The results are in for Colorado’s brand-new science and social studies tests, and they may give teachers and parents some pause.
Only about a third of fifth and eighth graders scored in the two highest levels on science tests, and 17 percent of fourth and seventh graders scored at those levels on social studies. The social studies tests are brand-new, and the science results are lower than those on last TCAP science tests in 2013 – which aren’t comparable to the new tests.
The results are seen as a preview of how scoring likely will sort out after new language arts and math tests are given next spring in grades 3-11.
(See the chart below for a breakout of the statewide results, and search this Chalkbeat Colorado database for results by school and district.)
The science and social studies results were in line with what Department of Education officials had indicated to the State Board of Education in August, when the board signed off on cut scores for the tests (see story).

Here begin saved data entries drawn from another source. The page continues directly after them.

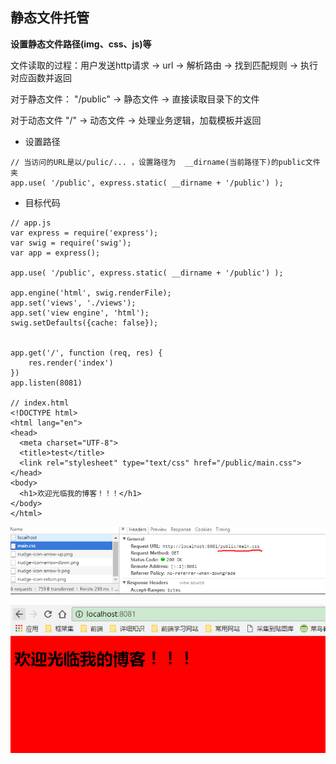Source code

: ## 静态文件托管

**设置静态文件路径(img、css、js)等**

文件读取的过程：用户发送http请求 -> url -> 解析路由 -> 找到匹配规则 -> 执行对应函数并返回

对于静态文件：
"/public" -> 静态文件 -> 直接读取目录下的文件

对于动态文件
"/" -> 动态文件 -> 处理业务逻辑，加载模板并返回


* 设置路径

```
// 当访问的URL是以/pulic/... ，设置路径为  __dirname(当前路径下)的public文件夹
app.use( '/public', express.static( __dirname + '/public') );
```

* 目标代码

```
// app.js
var express = require('express');
var swig = require('swig');
var app = express();

app.use( '/public', express.static( __dirname + '/public') );

app.engine('html', swig.renderFile);
app.set('views', './views');
app.set('view engine', 'html');
swig.setDefaults({cache: false});


app.get('/', function (req, res) {
    res.render('index')
})
app.listen(8081)

// index.html
<!DOCTYPE html>
<html lang="en">
<head>
  <meta charset="UTF-8">
  <title>test</title>
  <link rel="stylesheet" type="text/css" href="/public/main.css">
</head>
<body>
  <h1>欢迎光临我的博客！！！</h1>
</body>
</html>
```
![](/博客管理系统/img/静态文件1.jpg)

![](/博客管理系统/img/静态文件2.jpg)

Anticipating public concern and confusion about the results of new tests, CDE officials have been stressing for months that results of the science and social studies tests – and next year’s tests – aren’t comparable to what came before.
“These new standards did set higher expectations; they definitely are more challenging,” Joyce Zurkowski, CDE director of assessment, told reporters at a briefing prior to Monday’s release of the results. “The cut scores are more rigorous than we’ve had in the past.”
A CDE document is more detailed about why scores may not be what some people think they should be:
Because the new standards reflect higher expectations, fewer students are meeting or exceeding expectations. Some students who previously met or exceeded standards now show the need for improvement. However, these new expectations do not mean that students know less than they did before or that they are less capable than they were in previous years. Instead, we are simply expecting more of students going forward to show their progress toward college and career-readiness.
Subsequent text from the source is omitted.